Я поморгал и убедился, что и правда порядок. Песчинки как не бывало. Но я то и дело помаргивал на всякий случай.
Вот так, помаргивая, я снова повернулся к окну. И увидел, что самолёт вынырнул из облака. Сейчас он летел гораздо ниже и совсем близко. Это истребитель! И он летит прямо на нас!
– «Спитфайр»![9] – завопил я, тыкая пальцем в стекло. – Глядите! Глядите!
Мама сразу же проснулась, и мы все трое уставились в окно.

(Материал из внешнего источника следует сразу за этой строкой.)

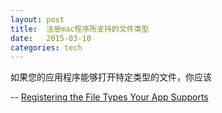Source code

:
 ```yaml
---
layout: post
title:  注册mac程序所支持的文件类型
date:   2015-03-10
categories: tech
---
```


如果您的应用程序能够打开特定类型的文件，你应该













--
[Registering the File Types Your App Supports](https://developer.apple.com/library/ios/documentation/FileManagement/Conceptual/DocumentInteraction_TopicsForIOS/Articles/RegisteringtheFileTypesYourAppSupports.html) 
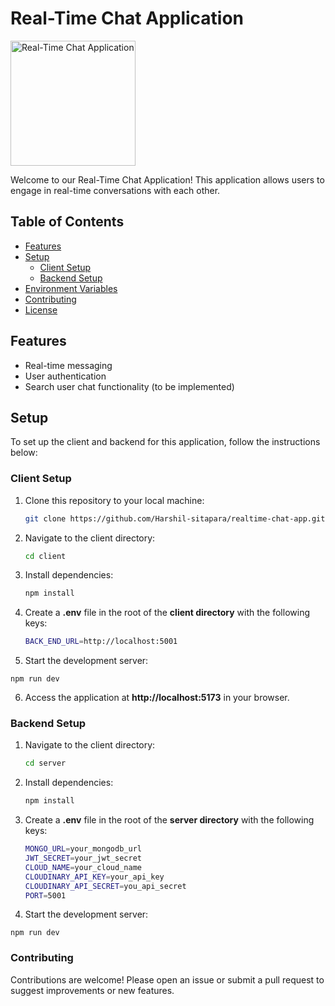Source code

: # Real-Time Chat Application

<img src="https://cdn.pixabay.com/animation/2022/11/16/11/48/11-48-15-802_512.gif" alt="Real-Time Chat Application" style="width: 200px; height: 200px;">


Welcome to our Real-Time Chat Application! This application allows users to engage in real-time conversations with each other.

## Table of Contents

- [Features](#features)
- [Setup](#setup)
  - [Client Setup](#client-setup)
  - [Backend Setup](#backend-setup)
- [Environment Variables](#environment-variables)
- [Contributing](#contributing)
- [License](#license)

## Features

- Real-time messaging
- User authentication
- Search user chat functionality (to be implemented)

## Setup

To set up the client and backend for this application, follow the instructions below:

### Client Setup

1. Clone this repository to your local machine:

   ```bash
   git clone https://github.com/Harshil-sitapara/realtime-chat-app.git
   ```
2. Navigate to the client directory:
   ```bash
   cd client
   ```
3. Install dependencies:
   ```bash
   npm install
   ```
4. Create a **.env** file in the root of the **client directory** with the following keys:
   ```bash
   BACK_END_URL=http://localhost:5001
   ```
5. Start the development server:
  ```bach
  npm run dev
  ```
6. Access the application at **http://localhost:5173** in your browser.

### Backend Setup
1. Navigate to the client directory:
   ```bash
   cd server
   ```
2. Install dependencies:
   ```bash
   npm install
   ```
3. Create a **.env** file in the root of the **server directory** with the following keys:
   ```bash
   MONGO_URL=your_mongodb_url
   JWT_SECRET=your_jwt_secret
   CLOUD_NAME=your_cloud_name
   CLOUDINARY_API_KEY=your_api_key
   CLOUDINARY_API_SECRET=you_api_secret
   PORT=5001
   ```
 5. Start the development server:
   ```bach
   npm run dev
   ```
 
### Contributing
Contributions are welcome! Please open an issue or submit a pull request to suggest improvements or new features.
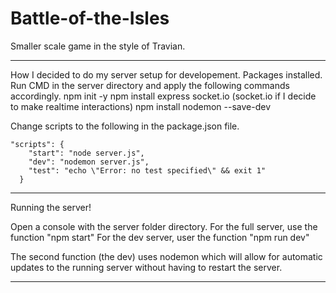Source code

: # Battle-of-the-Isles
 Smaller scale game in the style of Travian.

---

How I decided to do my server setup for developement.
Packages installed.
Run CMD in the server directory and apply the following commands accordingly.
npm init -y
npm install express socket.io (socket.io if I decide to make realtime interactions)
npm install nodemon --save-dev

Change scripts to the following in the package.json file.
```
"scripts": {
    "start": "node server.js",
    "dev": "nodemon server.js",
    "test": "echo \"Error: no test specified\" && exit 1"
  }
```

---

Running the server!

Open a console with the server folder directory.
For the full server, use the function "npm start"
For the dev server, user the function "npm run dev"

The second function (the dev) uses nodemon which will allow for automatic updates to the running server without having to restart the server.

---

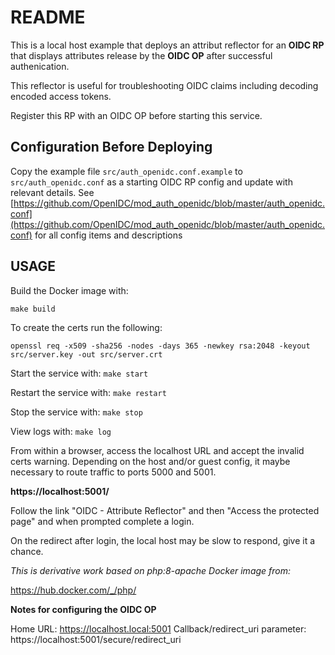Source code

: # README

This is a local host example that deploys an attribut reflector for an **OIDC RP** that displays attributes release by the **OIDC OP** after successful authenication. 

This reflector is useful for troubleshooting OIDC claims including decoding encoded access tokens.

Register this RP with an OIDC OP before starting this service.

## Configuration Before Deploying

Copy the example file ```src/auth_openidc.conf.example``` to ```src/auth_openidc.conf``` as a starting OIDC RP config and update with relevant details.
See [https://github.com/OpenIDC/mod_auth_openidc/blob/master/auth_openidc.conf](https://github.com/OpenIDC/mod_auth_openidc/blob/master/auth_openidc.conf)
for all config items and descriptions

## USAGE

Build the Docker image with: 

```make build ```

To create the certs run the following:

```openssl req -x509 -sha256 -nodes -days 365 -newkey rsa:2048 -keyout src/server.key -out src/server.crt```

Start the service with:
```make start ```

Restart the service with:
```make restart ```

Stop the service with:
```make stop ```

View logs with:
```make log ```

From within a browser, access the localhost URL and accept the invalid certs warning. Depending on the host and/or guest config, it maybe necessary to route traffic to ports 5000 and 5001.

<b>https://localhost:5001/</b>


Follow the link "OIDC - Attribute Reflector" and then 
"Access the protected page" and when prompted complete a login.

On the redirect after login, the local host may be slow to respond, give it a chance.


<i>This is derivative work based on php:8-apache Docker image from: </i>

https://hub.docker.com/_/php/

<b>Notes for configuring the OIDC OP</b>

Home URL: https://localhost.local:5001
Callback/redirect_uri parameter: https://localhost:5001/secure/redirect_uri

– Никакой это не «Спитфайр», сынок, – покачал головой дяденька. – Это «Мессершмитт – сто девять», немец, будь он неладен! Сейчас будет бомбить. От окна, живо!
3
Дяденька сгрёб нас с мамой в охапку и повалил на пол. У нас над головой внезапно раздался рёв, загрохотала стрельба, зазвенело битое стекло, кто-то пронзительно закричал. Поезд засвистел и рванул вперёд что было мочи. Я поднялся на колени: очень хотелось поглядеть, что там творится, но дяденька мне не дал.
– Немец ещё вернётся, – заверил он. – Сиди, где сидишь, и не высовывайся.
Он обхватил нас с мамой, прижав к себе, прикрыв наши головы обеими руками.
Насчёт немца он не ошибся. Через несколько минут самолёт вернулся и зашёл на второй круг. Послышался взрыв, застрочил пулемёт: та-та-та-та та-та-та; истребитель с рёвом и воем пронёсся прямо над нами. Между тем поезд мчался и мчался как бешеный, всё быстрее и быстрее, пока мы внезапно не вклинились в непроглядный мрак туннеля. Там поезд резко остановился, так что от визга тормозов у меня аж уши заложило. Нас всех швырнуло друг на дружку, впечатало в сиденье, и мы очутились наполовину под ним. Тормоза всё никак не умолкали. Наш попутчик всё время крепко нас обнимал. И вот наконец поезд зашипел, содрогнулся и замер. Мы лежали на полу в темноте. Казалось, мы трое и поезд дышим все хором и никак не можем отдышаться и прийти в себя. В купе было темным-темно, хоть глаз выколи.